**RECORDS SHOWN**.
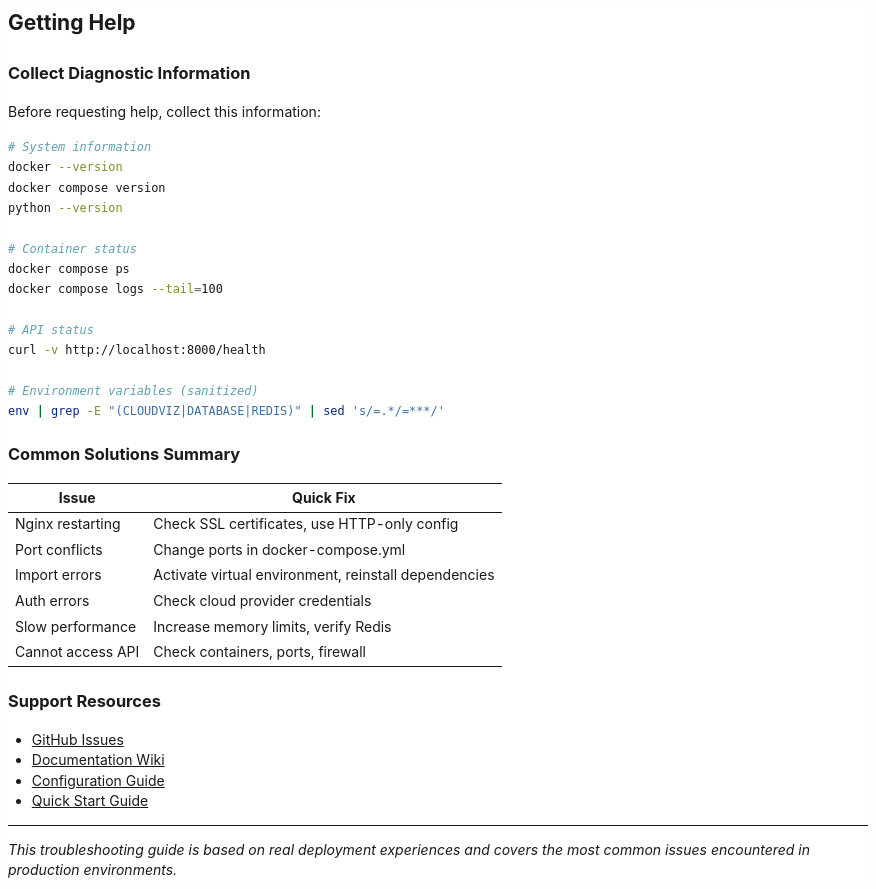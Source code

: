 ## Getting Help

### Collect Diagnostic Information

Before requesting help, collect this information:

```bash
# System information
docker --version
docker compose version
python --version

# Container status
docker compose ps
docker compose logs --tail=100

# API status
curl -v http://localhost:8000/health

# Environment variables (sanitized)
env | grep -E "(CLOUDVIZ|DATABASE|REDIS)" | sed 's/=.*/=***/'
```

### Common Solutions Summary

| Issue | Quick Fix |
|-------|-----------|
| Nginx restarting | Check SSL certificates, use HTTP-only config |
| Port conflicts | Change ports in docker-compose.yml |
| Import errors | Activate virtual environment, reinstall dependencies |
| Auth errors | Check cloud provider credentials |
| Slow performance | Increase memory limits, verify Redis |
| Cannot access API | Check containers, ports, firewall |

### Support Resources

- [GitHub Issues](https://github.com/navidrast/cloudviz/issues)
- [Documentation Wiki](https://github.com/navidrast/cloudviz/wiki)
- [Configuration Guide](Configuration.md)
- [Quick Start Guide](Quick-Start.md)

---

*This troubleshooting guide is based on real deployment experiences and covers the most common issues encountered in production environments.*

**ABOUT THIS EXERCISE**.
Verbatim copy, pictures excluded: output the lines from the first line of the records above through the line containing "- [GitHub Issues](https://github.com/navidrast/cloudviz/issues)".

**EXERCISE SOLUTION**.
Source code

: ## Getting Help

### Collect Diagnostic Information

Before requesting help, collect this information:

```bash
# System information
docker --version
docker compose version
python --version

# Container status
docker compose ps
docker compose logs --tail=100

# API status
curl -v http://localhost:8000/health

# Environment variables (sanitized)
env | grep -E "(CLOUDVIZ|DATABASE|REDIS)" | sed 's/=.*/=***/'
```

### Common Solutions Summary

| Issue | Quick Fix |
|-------|-----------|
| Nginx restarting | Check SSL certificates, use HTTP-only config |
| Port conflicts | Change ports in docker-compose.yml |
| Import errors | Activate virtual environment, reinstall dependencies |
| Auth errors | Check cloud provider credentials |
| Slow performance | Increase memory limits, verify Redis |
| Cannot access API | Check containers, ports, firewall |

### Support Resources

- [GitHub Issues](https://github.com/navidrast/cloudviz/issues)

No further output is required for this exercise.